Task statement: Leaving the pictures aside, repeat the entries exactly.

Document images with source code:
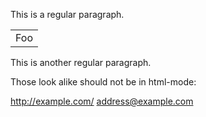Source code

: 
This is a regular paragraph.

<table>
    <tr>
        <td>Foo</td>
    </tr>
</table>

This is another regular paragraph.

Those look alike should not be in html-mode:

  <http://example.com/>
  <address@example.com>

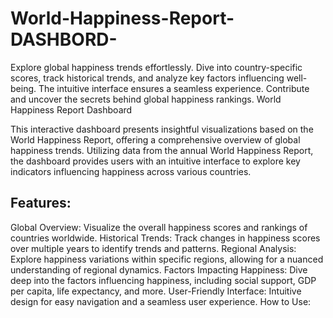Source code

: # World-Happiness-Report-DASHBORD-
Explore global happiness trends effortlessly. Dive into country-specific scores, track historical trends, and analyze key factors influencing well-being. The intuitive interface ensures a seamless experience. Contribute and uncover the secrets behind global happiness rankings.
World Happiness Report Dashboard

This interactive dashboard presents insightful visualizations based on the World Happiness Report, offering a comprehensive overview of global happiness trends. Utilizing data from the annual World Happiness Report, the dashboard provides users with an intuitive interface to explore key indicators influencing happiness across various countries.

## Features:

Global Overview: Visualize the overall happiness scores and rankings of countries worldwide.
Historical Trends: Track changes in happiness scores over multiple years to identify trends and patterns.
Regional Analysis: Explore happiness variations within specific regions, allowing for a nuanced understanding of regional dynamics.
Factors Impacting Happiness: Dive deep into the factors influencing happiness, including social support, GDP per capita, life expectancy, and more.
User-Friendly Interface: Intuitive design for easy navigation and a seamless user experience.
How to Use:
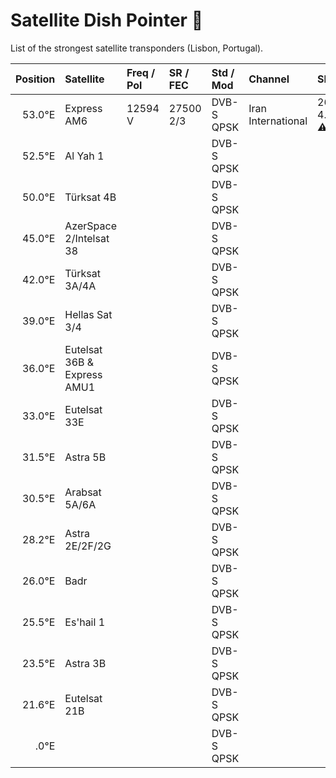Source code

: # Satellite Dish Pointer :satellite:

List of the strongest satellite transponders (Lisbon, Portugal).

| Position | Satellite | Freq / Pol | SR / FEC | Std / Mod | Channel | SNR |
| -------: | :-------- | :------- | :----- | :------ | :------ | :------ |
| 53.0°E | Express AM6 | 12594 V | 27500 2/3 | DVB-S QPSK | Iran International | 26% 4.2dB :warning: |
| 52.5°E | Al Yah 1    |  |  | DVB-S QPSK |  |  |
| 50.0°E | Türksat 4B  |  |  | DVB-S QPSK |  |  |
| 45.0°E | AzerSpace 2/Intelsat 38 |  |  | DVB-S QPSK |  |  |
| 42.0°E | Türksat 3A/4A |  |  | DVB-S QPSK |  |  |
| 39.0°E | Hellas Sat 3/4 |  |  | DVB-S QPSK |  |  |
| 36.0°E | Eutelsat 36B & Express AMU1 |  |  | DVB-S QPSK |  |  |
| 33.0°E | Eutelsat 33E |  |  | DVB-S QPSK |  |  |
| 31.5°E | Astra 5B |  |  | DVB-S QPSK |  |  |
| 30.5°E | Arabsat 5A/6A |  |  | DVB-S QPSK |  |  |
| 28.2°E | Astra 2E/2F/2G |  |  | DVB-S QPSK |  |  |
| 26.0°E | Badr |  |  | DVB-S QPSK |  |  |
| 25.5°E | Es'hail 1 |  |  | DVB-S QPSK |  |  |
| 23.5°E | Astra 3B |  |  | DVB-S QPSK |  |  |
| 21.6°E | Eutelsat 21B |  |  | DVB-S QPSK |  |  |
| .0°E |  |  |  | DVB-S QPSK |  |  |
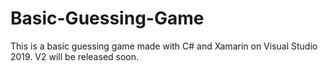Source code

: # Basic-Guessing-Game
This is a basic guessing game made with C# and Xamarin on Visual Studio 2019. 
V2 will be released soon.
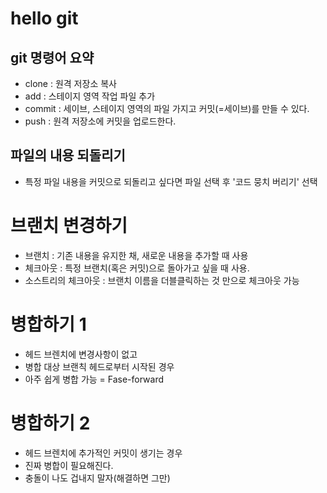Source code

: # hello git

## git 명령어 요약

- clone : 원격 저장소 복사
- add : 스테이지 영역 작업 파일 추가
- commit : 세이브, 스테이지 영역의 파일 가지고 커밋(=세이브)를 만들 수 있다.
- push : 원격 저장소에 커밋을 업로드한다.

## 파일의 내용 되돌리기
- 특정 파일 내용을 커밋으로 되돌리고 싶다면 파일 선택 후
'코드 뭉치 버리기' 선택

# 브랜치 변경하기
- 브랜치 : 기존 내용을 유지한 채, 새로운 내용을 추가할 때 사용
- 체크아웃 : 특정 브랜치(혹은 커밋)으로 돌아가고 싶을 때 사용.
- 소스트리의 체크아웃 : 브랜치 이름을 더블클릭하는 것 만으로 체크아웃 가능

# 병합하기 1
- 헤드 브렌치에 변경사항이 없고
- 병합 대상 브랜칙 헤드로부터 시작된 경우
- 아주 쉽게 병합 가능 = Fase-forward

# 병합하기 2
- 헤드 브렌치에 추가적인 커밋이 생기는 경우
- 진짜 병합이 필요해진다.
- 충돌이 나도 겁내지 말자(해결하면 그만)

Solved problem:
Source code

: 
This is a regular paragraph.

<table>
    <tr>
        <td>Foo</td>
    </tr>
</table>

This is another regular paragraph.

Those look alike should not be in html-mode:

  <http://example.com/>
  <address@example.com>

Source code

: # World-Happiness-Report-DASHBORD-
Explore global happiness trends effortlessly. Dive into country-specific scores, track historical trends, and analyze key factors influencing well-being. The intuitive interface ensures a seamless experience. Contribute and uncover the secrets behind global happiness rankings.
World Happiness Report Dashboard

This interactive dashboard presents insightful visualizations based on the World Happiness Report, offering a comprehensive overview of global happiness trends. Utilizing data from the annual World Happiness Report, the dashboard provides users with an intuitive interface to explore key indicators influencing happiness across various countries.

## Features:

Global Overview: Visualize the overall happiness scores and rankings of countries worldwide.
Historical Trends: Track changes in happiness scores over multiple years to identify trends and patterns.
Regional Analysis: Explore happiness variations within specific regions, allowing for a nuanced understanding of regional dynamics.
Factors Impacting Happiness: Dive deep into the factors influencing happiness, including social support, GDP per capita, life expectancy, and more.
User-Friendly Interface: Intuitive design for easy navigation and a seamless user experience.
How to Use:
Source code

: # Satellite Dish Pointer :satellite:

List of the strongest satellite transponders (Lisbon, Portugal).

| Position | Satellite | Freq / Pol | SR / FEC | Std / Mod | Channel | SNR |
| -------: | :-------- | :------- | :----- | :------ | :------ | :------ |
| 53.0°E | Express AM6 | 12594 V | 27500 2/3 | DVB-S QPSK | Iran International | 26% 4.2dB :warning: |
| 52.5°E | Al Yah 1    |  |  | DVB-S QPSK |  |  |
| 50.0°E | Türksat 4B  |  |  | DVB-S QPSK |  |  |
| 45.0°E | AzerSpace 2/Intelsat 38 |  |  | DVB-S QPSK |  |  |
| 42.0°E | Türksat 3A/4A |  |  | DVB-S QPSK |  |  |
| 39.0°E | Hellas Sat 3/4 |  |  | DVB-S QPSK |  |  |
| 36.0°E | Eutelsat 36B & Express AMU1 |  |  | DVB-S QPSK |  |  |
| 33.0°E | Eutelsat 33E |  |  | DVB-S QPSK |  |  |
| 31.5°E | Astra 5B |  |  | DVB-S QPSK |  |  |
| 30.5°E | Arabsat 5A/6A |  |  | DVB-S QPSK |  |  |
| 28.2°E | Astra 2E/2F/2G |  |  | DVB-S QPSK |  |  |
| 26.0°E | Badr |  |  | DVB-S QPSK |  |  |
| 25.5°E | Es'hail 1 |  |  | DVB-S QPSK |  |  |
| 23.5°E | Astra 3B |  |  | DVB-S QPSK |  |  |
| 21.6°E | Eutelsat 21B |  |  | DVB-S QPSK |  |  |
| .0°E |  |  |  | DVB-S QPSK |  |  |
Source code

: # Basic-Guessing-Game
This is a basic guessing game made with C# and Xamarin on Visual Studio 2019. 
V2 will be released soon.
Source code

: # hello git

## git 명령어 요약

- clone : 원격 저장소 복사
- add : 스테이지 영역 작업 파일 추가
- commit : 세이브, 스테이지 영역의 파일 가지고 커밋(=세이브)를 만들 수 있다.
- push : 원격 저장소에 커밋을 업로드한다.

## 파일의 내용 되돌리기
- 특정 파일 내용을 커밋으로 되돌리고 싶다면 파일 선택 후
'코드 뭉치 버리기' 선택

# 브랜치 변경하기
- 브랜치 : 기존 내용을 유지한 채, 새로운 내용을 추가할 때 사용
- 체크아웃 : 특정 브랜치(혹은 커밋)으로 돌아가고 싶을 때 사용.
- 소스트리의 체크아웃 : 브랜치 이름을 더블클릭하는 것 만으로 체크아웃 가능

# 병합하기 1
- 헤드 브렌치에 변경사항이 없고
- 병합 대상 브랜칙 헤드로부터 시작된 경우
- 아주 쉽게 병합 가능 = Fase-forward

# 병합하기 2
- 헤드 브렌치에 추가적인 커밋이 생기는 경우
- 진짜 병합이 필요해진다.
- 충돌이 나도 겁내지 말자(해결하면 그만)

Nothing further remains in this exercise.